An Israeli flag flew Friday over the symbol of the Palestinian political presence in Jerusalem, a squat stone building known as Orient House, after an Israeli takeover with grave political overtones.

At 2 a.m., 12 hours after a Palestinian suicide bomber killed 15 people in the middle of Jerusalem, Israeli police converged on the building, arrested the seven Palestinian guards, searched offices, confiscated documents and closed it down.

Israeli officials said it was a move to assert its authority in the traditionally Arab section of the city after years of growing Palestinian power centered on the Orient House, the unofficial foreign ministry and symbolic center of power of the nascent Palestinian government. Outraged Palestinians pledged to defend their institutions in the hotly disputed city.

At daybreak Friday, dozens of heavily-armed Israeli police were blocking all the streets leading to the building and did not permit anyone to enter, even local shopkeepers.

Smiling about the Israeli flag flying over the entrance in place of the Palestinian flag, a paramilitary border policeman carrying an M-16 assault rifle said Orient House had been turned into an Israeli police post. He refused to give his name.

However, West Bank police commander Shahar Ayalon said police have "no intention to maintain a presence inside the buildings or the offices."

Internal Security Minister Uzi Landau visited the site at midmorning Friday. Reporters were kept away.

Communications Minister Reuven Rivlin said the takeover was meant to restore Israeli control over east Jerusalem. "This is just the beginning. We no longer trust the Palestinians to keep law and order," he told Israel television.

Palestinians warned that the move against their institutions would intensify the conflict.

Hussein al-Sheik, a leader of Yasser Arafat's Fatah movement in the West Bank, said, "This is a very serious, very dangerous step." He said that Israeli Prime Minister Ariel Sharon is "sending a message to the whole world that his policy is occupation by force."

Israel captured east Jerusalem in the 1967 war, along with the West Bank, Gaza Strip and other territories. Unlike the other areas, Israel annexed east Jerusalem days after the war and has declared ever since that the whole city is Israel's capital.

The Palestinians claim east Jerusalem as the capital of the state they hope to create. The issue of Jerusalem was one of the main sticking points in peace talks that collapsed in January.

The building, set back from a side street in east Jerusalem, operated as a hotel for decades. But it was closed and decaying when Faisal Husseini, scion of a Palestinian family that owned the hotel, turned it into a study center, then gradually transformed it into his political power base.

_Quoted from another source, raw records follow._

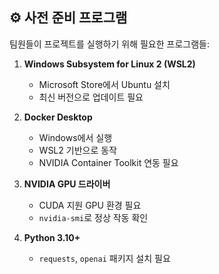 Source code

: ## ⚙️ 사전 준비 프로그램
팀원들이 프로젝트를 실행하기 위해 필요한 프로그램들:

1. **Windows Subsystem for Linux 2 (WSL2)**
   - Microsoft Store에서 Ubuntu 설치
   - 최신 버전으로 업데이트 필요

2. **Docker Desktop**
   - Windows에서 실행
   - WSL2 기반으로 동작
   - NVIDIA Container Toolkit 연동 필요

3. **NVIDIA GPU 드라이버**
   - CUDA 지원 GPU 환경 필요
   - `nvidia-smi`로 정상 작동 확인

4. **Python 3.10+**
   - `requests`, `openai` 패키지 설치 필요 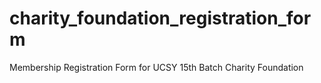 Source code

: charity_foundation_registration_form
====================================

Membership Registration Form for UCSY 15th Batch Charity Foundation
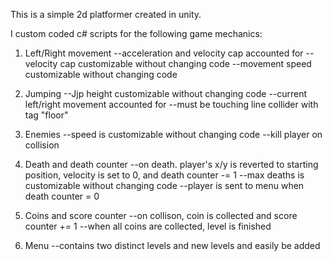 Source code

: This is a simple 2d platformer created in unity.

I custom coded c# scripts for the following game mechanics:

1. Left/Right movement
--acceleration and velocity cap accounted for
--velocity cap customizable without changing code
--movement speed customizable without changing code

2. Jumping
--Jjp height customizable without changing code
--current left/right movement accounted for
--must be touching line collider with tag "floor"

3. Enemies
--speed is customizable without changing code
--kill player on collision

4. Death and death counter
--on death. player's x/y is reverted to starting position, velocity is set to 0, and death counter -= 1
--max deaths is customizable without changing code
--player is sent to menu when death counter = 0

5. Coins and score counter
--on collison, coin is collected and score counter += 1
--when all coins are collected, level is finished

6. Menu
--contains two distinct levels and new levels and easily be added
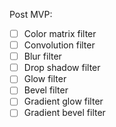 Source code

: 


Post MVP:
- [ ] Color matrix filter
- [ ] Convolution filter
- [ ] Blur filter
- [ ] Drop shadow filter
- [ ] Glow filter
- [ ] Bevel filter
- [ ] Gradient glow filter
- [ ] Gradient bevel filter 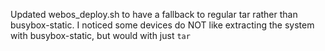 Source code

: Updated webos_deploy.sh to have a fallback to regular tar rather than busybox-static. I noticed some devices do NOT like extracting the system with busybox-static, but would with just `tar`
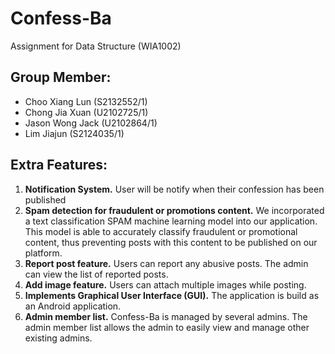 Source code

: # Confess-Ba
Assignment for Data Structure (WIA1002)

## Group Member:
- Choo Xiang Lun  (S2132552/1)
- Chong Jia Xuan  (U2102725/1)
- Jason Wong Jack (U2102864/1)
- Lim Jiajun      (S2124035/1)

## Extra Features:
1. <b>Notification System.</b> User will be notify when their confession has been published
2. <b>Spam detection for fraudulent or promotions content.</b> We incorporated a text classification SPAM machine learning model into our application. This model is able to accurately classify fraudulent or promotional content, thus preventing posts with this content to be published on our platform.
3. <b>Report post feature.</b> Users can report any abusive posts. The admin can view the list of reported posts.
4. <b>Add image feature.</b> Users can attach multiple images while posting.
5. <b>Implements Graphical User Interface (GUI).</b> The application is build as an Android application.
5. <b>Admin member list.</b> Confess-Ba is managed by several admins. The admin member list allows the admin to easily view and manage other existing admins.
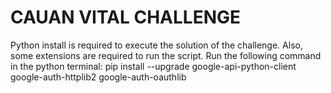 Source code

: # CAUAN VITAL CHALLENGE
Python install is required to execute the solution of the challenge.
Also, some extensions are required to run the script. Run the following command in the python terminal: pip install --upgrade google-api-python-client google-auth-httplib2 google-auth-oauthlib
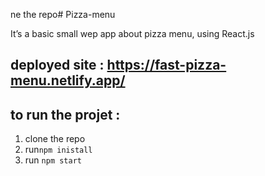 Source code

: ne the repo# Pizza-menu

It’s a basic small wep app about pizza menu, using React.js

## deployed site : https://fast-pizza-menu.netlify.app/

## to run the projet :
1. clone the repo
2. run`npm inistall`
3. run `npm start`
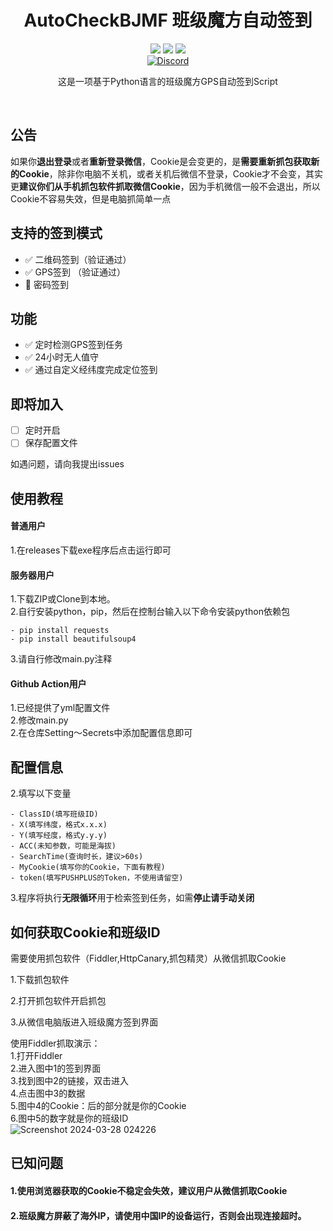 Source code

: <div align="center">
    <h1>AutoCheckBJMF 班级魔方自动签到</h1>
    <img src="https://img.shields.io/github/license/JasonYANG170/AutoCheckBJMF?label=License&style=for-the-badge">
    <img src="https://img.shields.io/github/commit-activity/w/JasonYANG170/AutoCheckBJMF?style=for-the-badge">
<img src="https://img.shields.io/github/languages/count/JasonYANG170/AutoCheckBJMF?logo=python&style=for-the-badge">
	<br>
    	<a href="https://discord.com/invite/az3ceRmgVe"><img alt="Discord" src="https://img.shields.io/discord/978108215499816980?style=social&logo=discord&label=echosec"></a>
  <br>

这是一项基于Python语言的班级魔方GPS自动签到Script
  
<br>

</div>

## 公告
如果你**退出登录**或者**重新登录微信**，Cookie是会变更的，是**需要重新抓包获取新的Cookie**，除非你电脑不关机，或者关机后微信不登录，Cookie才不会变，其实更**建议你们从手机抓包软件抓取微信Cookie**，因为手机微信一般不会退出，所以Cookie不容易失效，但是电脑抓简单一点
## 支持的签到模式  
- ✅ 二维码签到（验证通过）
- ✅ GPS签到  （验证通过）
- 🚧 密码签到  

## 功能
- ✅ 定时检测GPS签到任务
- ✅ 24小时无人值守
- ✅ 通过自定义经纬度完成定位签到  
## 即将加入
- [ ] 定时开启
- [ ] 保存配置文件

如遇问题，请向我提出issues
## 使用教程
#### 普通用户
1.在releases下载exe程序后点击运行即可
#### 服务器用户
1.下载ZIP或Clone到本地。  
2.自行安装python，pip，然后在控制台输入以下命令安装python依赖包  

    - pip install requests  
    - pip install beautifulsoup4

3.请自行修改main.py注释
#### Github Action用户
1.已经提供了yml配置文件  
2.修改main.py  
2.在仓库Setting～Secrets中添加配置信息即可  
## 配置信息
2.填写以下变量  

    - ClassID(填写班级ID)  
    - X(填写纬度，格式x.x.x)  
    - Y(填写经度，格式y.y.y)
    - ACC(未知参数，可能是海拔)  
    - SearchTime(查询时长，建议>60s)  
    - MyCookie(填写你的Cookie，下面有教程)
    - token(填写PUSHPLUS的Token，不使用请留空)
   
3.程序将执行**无限循环**用于检索签到任务，如需**停止请手动关闭** 
## 如何获取Cookie和班级ID
需要使用抓包软件（Fiddler,HttpCanary,抓包精灵）从微信抓取Cookie  

1.下载抓包软件  

2.打开抓包软件开启抓包  

3.从微信电脑版进入班级魔方签到界面  


使用Fiddler抓取演示：  
1.打开Fiddler  
2.进入图中1的签到界面  
3.找到图中2的链接，双击进入  
4.点击图中3的数据  
5.图中4的Cookie：后的部分就是你的Cookie  
6.图中5的数字就是你的班级ID  
![Screenshot 2024-03-28 024226](https://github.com/JasonYANG170/AutoCheckBJMF/assets/39414350/6453fc70-f8a9-4336-8778-21a642424732)




## 已知问题
#### 1.使用浏览器获取的Cookie不稳定会失效，建议用户从微信抓取Cookie
#### 2.班级魔方屏蔽了海外IP，请使用中国IP的设备运行，否则会出现连接超时。




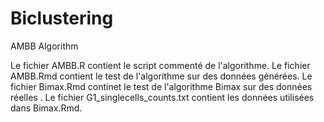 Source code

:# Biclustering
AMBB Algorithm

Le fichier AMBB.R contient le script commenté de l'algorithme. 
Le fichier AMBB.Rmd contient le test de l'algorithme sur des données générées.
Le fichier Bimax.Rmd continet le test de l'algorithme Bimax sur des données réelles .
Le fichier G1_singlecells_counts.txt contient les données utilisées dans Bimax.Rmd. 
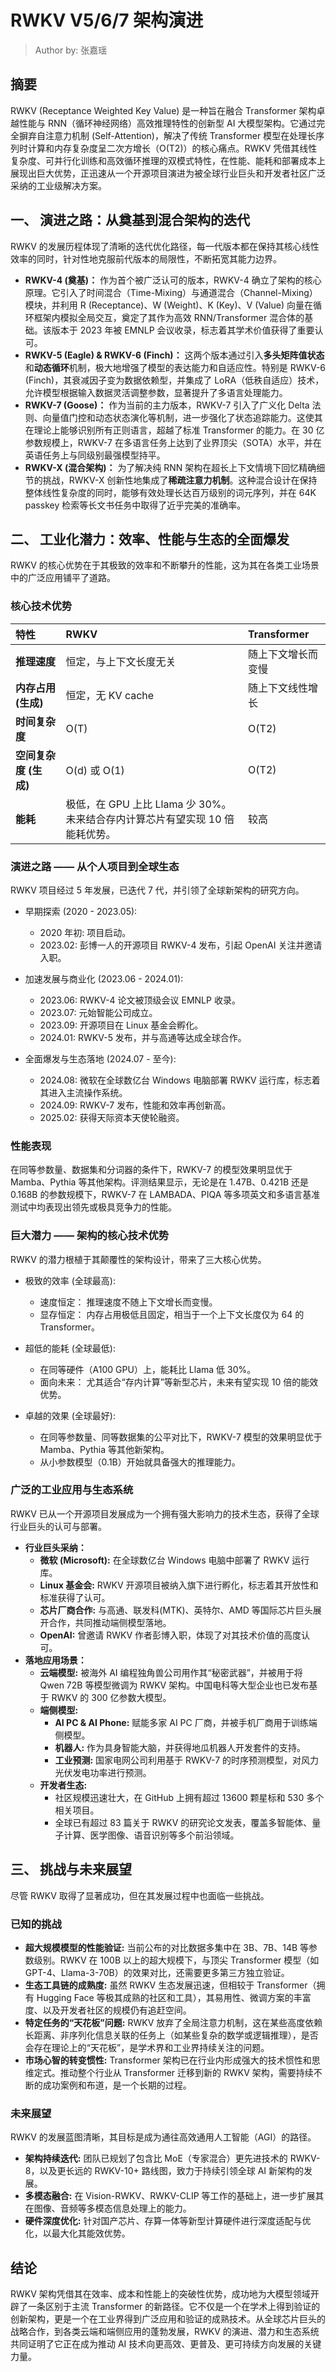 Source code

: <!--Copyright © ZOMI 适用于[License](https://github.com/Infrasys-AI/AIInfra)版权许可-->

# RWKV V5/6/7 架构演进

> Author by: 张嘉瑶

## **摘要**

RWKV (Receptance Weighted Key Value) 是一种旨在融合 Transformer 架构卓越性能与 RNN（循环神经网络）高效推理特性的创新型 AI 大模型架构。它通过完全摒弃自注意力机制 (Self-Attention)，解决了传统 Transformer 模型在处理长序列时计算和内存复杂度呈二次方增长（O(T2)）的核心痛点。RWKV 凭借其线性复杂度、可并行化训练和高效循环推理的双模式特性，在性能、能耗和部署成本上展现出巨大优势，正迅速从一个开源项目演进为被全球行业巨头和开发者社区广泛采纳的工业级解决方案。

## **一、 演进之路：从奠基到混合架构的迭代**

RWKV 的发展历程体现了清晰的迭代优化路径，每一代版本都在保持其核心线性效率的同时，针对性地克服前代版本的局限性，不断拓宽其能力边界。

* **RWKV-4 (奠基)：** 作为首个被广泛认可的版本，RWKV-4 确立了架构的核心原理。它引入了时间混合（Time-Mixing）与通道混合（Channel-Mixing）模块，并利用 R (Receptance)、W (Weight)、K (Key)、V (Value) 向量在循环框架内模拟全局交互，奠定了其作为高效 RNN/Transformer 混合体的基础。该版本于 2023 年被 EMNLP 会议收录，标志着其学术价值获得了重要认可。  
* **RWKV-5 (Eagle) & RWKV-6 (Finch)：** 这两个版本通过引入**多头矩阵值状态**和**动态循环**机制，极大地增强了模型的表达能力和自适应性。特别是 RWKV-6 (Finch)，其衰减因子变为数据依赖型，并集成了 LoRA（低秩自适应）技术，允许模型根据输入数据灵活调整参数，显著提升了多语言处理能力。  
* **RWKV-7 (Goose)：** 作为当前的主力版本，RWKV-7 引入了广义化 Delta 法则、向量值门控和动态状态演化等机制，进一步强化了状态追踪能力。这使其在理论上能够识别所有正则语言，超越了标准 Transformer 的能力。在 30 亿参数规模上，RWKV-7 在多语言任务上达到了业界顶尖（SOTA）水平，并在英语任务上与同级别最强模型持平。  
* **RWKV-X (混合架构)：** 为了解决纯 RNN 架构在超长上下文情境下回忆精确细节的挑战，RWKV-X 创新性地集成了**稀疏注意力机制**。这种混合设计在保持整体线性复杂度的同时，能够有效处理长达百万级别的词元序列，并在 64K passkey 检索等长文书任务中取得了近乎完美的准确率。

## **二、 工业化潜力：效率、性能与生态的全面爆发**

RWKV 的核心优势在于其极致的效率和不断攀升的性能，这为其在各类工业场景中的广泛应用铺平了道路。

### **核心技术优势**

| 特性 | RWKV | Transformer |
| :---- | :---- | :---- |
| **推理速度** | 恒定，与上下文长度无关 | 随上下文增长而变慢 |
| **内存占用 (生成)** | 恒定，无 KV cache | 随上下文线性增长 |
| **时间复杂度** | O(T) | O(T2) |
| **空间复杂度 (生成)** | O(d) 或 O(1) | O(T2) |
| **能耗** | 极低，在 GPU 上比 Llama 少 30%。未来结合存内计算芯片有望实现 10 倍能耗优势。 | 较高 |


### **演进之路 —— 从个人项目到全球生态**

RWKV 项目经过 5 年发展，已迭代 7 代，并引领了全球新架构的研究方向。

* 早期探索 (2020 - 2023.05):
  * 2020 年初: 项目启动。
  * 2023.02: 彭博一人的开源项目 RWKV-4 发布，引起 OpenAI 关注并邀请入职。

* 加速发展与商业化 (2023.06 - 2024.01):
  * 2023.06: RWKV-4 论文被顶级会议 EMNLP 收录。
  * 2023.07: 元始智能公司成立。
  * 2023.09: 开源项目在 Linux 基金会孵化。
  * 2024.01: RWKV-5 发布，并与高通等达成全球合作。

* 全面爆发与生态落地 (2024.07 - 至今):
  * 2024.08: 微软在全球数亿台 Windows 电脑部署 RWKV 运行库，标志着其进入主流操作系统。
  * 2024.09: RWKV-7 发布，性能和效率再创新高。
  * 2025.02: 获得天际资本天使轮融资。


### **性能表现**

在同等参数量、数据集和分词器的条件下，RWKV-7 的模型效果明显优于 Mamba、Pythia 等其他架构。评测结果显示，无论是在 1.47B、0.421B 还是 0.168B 的参数规模下，RWKV-7 在 LAMBADA、PIQA 等多项英文和多语言基准测试中均表现出领先或极具竞争力的性能。

### **巨大潜力 —— 架构的核心技术优势**

RWKV 的潜力根植于其颠覆性的架构设计，带来了三大核心优势。

* 极致的效率 (全球最高):
  * 速度恒定： 推理速度不随上下文增长而变慢。
  * 显存恒定： 内存占用极低且固定，相当于一个上下文长度仅为 64 的 Transformer。

* 超低的能耗 (全球最低):
  * 在同等硬件（A100 GPU）上，能耗比 Llama 低 30%。
  * 面向未来： 尤其适合“存内计算”等新型芯片，未来有望实现 10 倍的能效优势。

* 卓越的效果 (全球最好):
  * 在同等参数量、同等数据集的公平对比下，RWKV-7 模型的效果明显优于 Mamba、Pythia 等其他新架构。
  * 从小参数模型（0.1B）开始就具备强大的推理能力。

### **广泛的工业应用与生态系统**

RWKV 已从一个开源项目发展成为一个拥有强大影响力的技术生态，获得了全球行业巨头的认可与部署。

* **行业巨头采纳：**  
  * **微软 (Microsoft):** 在全球数亿台 Windows 电脑中部署了 RWKV 运行库。  
  * **Linux 基金会:** RWKV 开源项目被纳入旗下进行孵化，标志着其开放性和标准获得了认可。  
  * **芯片厂商合作:** 与高通、联发科(MTK)、英特尔、AMD 等国际芯片巨头展开合作，共同推动端侧模型落地。  
  * **OpenAI:** 曾邀请 RWKV 作者彭博入职，体现了对其技术价值的高度认可。  
* **落地应用场景：**  
  * **云端模型:** 被海外 AI 编程独角兽公司用作其“秘密武器”，并被用于将 Qwen 72B 等模型微调为 RWKV 架构。中国电科等大型企业也已发布基于 RWKV 的 300 亿参数大模型。  
  * **端侧模型:**  
    * **AI PC & AI Phone:** 赋能多家 AI PC 厂商，并被手机厂商用于训练端侧模型。  
    * **机器人:** 作为具身智能大脑，并获得地瓜机器人开发套件的支持。  
    * **工业预测:** 国家电网公司利用基于 RWKV-7 的时序预测模型，对风力光伏发电功率进行预测。  
  * **开发者生态:**  
    * 社区规模迅速壮大，在 GitHub 上拥有超过 13600 颗星标和 530 多个相关项目。  
    * 全球已有超过 83 篇关于 RWKV 的研究论文发表，覆盖多智能体、量子计算、医学图像、语音识别等多个前沿领域。

## **三、 挑战与未来展望**

尽管 RWKV 取得了显著成功，但在其发展过程中也面临一些挑战。

### **已知的挑战**

* **超大规模模型的性能验证:** 当前公布的对比数据多集中在 3B、7B、14B 等参数级别。RWKV 在 100B 以上的超大规模下，与顶尖 Transformer 模型（如 GPT-4、Llama-3-70B）的效果对比，还需要更多第三方独立验证。  
* **生态工具链的成熟度:** 虽然 RWKV 生态发展迅速，但相较于 Transformer（拥有 Hugging Face 等极其成熟的社区和工具），其易用性、微调方案的丰富度、以及开发者社区的规模仍有追赶空间。  
* **特定任务的“天花板”问题:** RWKV 放弃了全局注意力机制，这在某些高度依赖长距离、非序列化信息关联的任务上（如某些复杂的数学或逻辑推理），是否会存在理论上的“天花板”，是学术界和工业界持续关注的问题。
* **市场心智的转变惯性:** Transformer 架构已在行业内形成强大的技术惯性和思维定式。推动整个行业从 Transformer 迁移到新的 RWKV 架构，需要持续不断的成功案例和布道，是一个长期的过程。


### **未来展望**

RWKV 的发展蓝图清晰，其目标是成为通往高效通用人工智能（AGI）的路径。

* **架构持续迭代:** 团队已规划了包含比 MoE（专家混合）更先进技术的 RWKV-8，以及更长远的 RWKV-10+ 路线图，致力于持续引领全球 AI 新架构的发展。  
* **多模态融合:** 在 Vision-RWKV、RWKV-CLIP 等工作的基础上，进一步扩展其在图像、音频等多模态信息处理上的能力。  
* **硬件深度优化:** 针对国产芯片、存算一体等新型计算硬件进行深度适配与优化，以最大化其能效优势。

## **结论**

RWKV 架构凭借其在效率、成本和性能上的突破性优势，成功地为大模型领域开辟了一条区别于主流 Transformer 的新路径。它不仅是一个在学术上得到验证的创新架构，更是一个在工业界得到广泛应用和验证的成熟技术。从全球芯片巨头的战略合作，到各类云端和端侧应用的蓬勃发展，RWKV 的演进、潜力和生态系统共同证明了它正在成为推动 AI 技术向更高效、更普及、更可持续方向发展的关键力量。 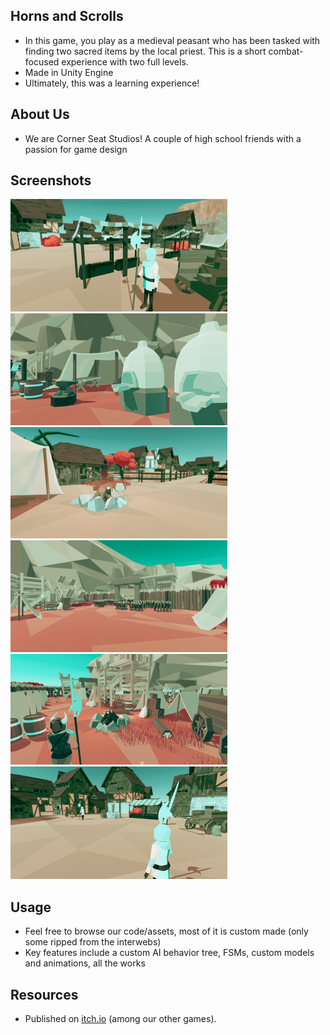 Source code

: ## **Horns and Scrolls** 
- In this game, you play as a medieval peasant who has been tasked with finding two sacred items by the local priest. This is a short combat-focused experience with two full levels. 
- Made in Unity Engine
- Ultimately, this was a learning experience!

## **About Us**
- We are Corner Seat Studios! A couple of high school friends with a passion for game design

## **Screenshots**
![](images/DDOOqA.png)
![](images/GxW0oF.png)
![](images/k1M0G+.png)
![](images/SMERZh.png)
![](images/VmlQs5.png)
![](images/Z+mQ7q.png)

## **Usage**
- Feel free to browse our code/assets, most of it is custom made (only some ripped from the interwebs)
- Key features include a custom AI behavior tree, FSMs, custom models and animations, all the works

## **Resources**
- Published on [itch.io](https://cornerseatstudios.itch.io/horns-and-scrolls) (among our other games).

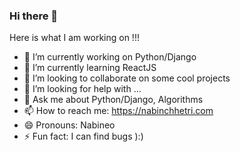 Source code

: ### Hi there 👋



Here is what I am working on !!!
- 🔭 I’m currently working on Python/Django
- 🌱 I’m currently learning ReactJS
- 👯 I’m looking to collaborate on some cool projects
- 🤔 I’m looking for help with ...
- 💬 Ask me about Python/Django, Algorithms
- 📫 How to reach me: https://nabinchhetri.com
- 😄 Pronouns: Nabineo
- ⚡ Fun fact: I can find bugs ):)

Defying Israeli objections, Husseini hosted foreign diplomats at Orient House, including senior officials, and frequently met journalists there. After Israel and the Palestinians began signing interim peace accords in 1993, Husseini became the senior Palestinian official in Jerusalem.

Husseini died May 31 of a heart attack during a visit to Kuwait.

Quoting the interim accords, the Israelis said Yasser Arafat's Palestinian Authority was not permitted to conduct political activities in Jerusalem. Periodically, Israeli governments closed various Palestinian offices around the city, but closed Orient House temporarily only once, in 1997.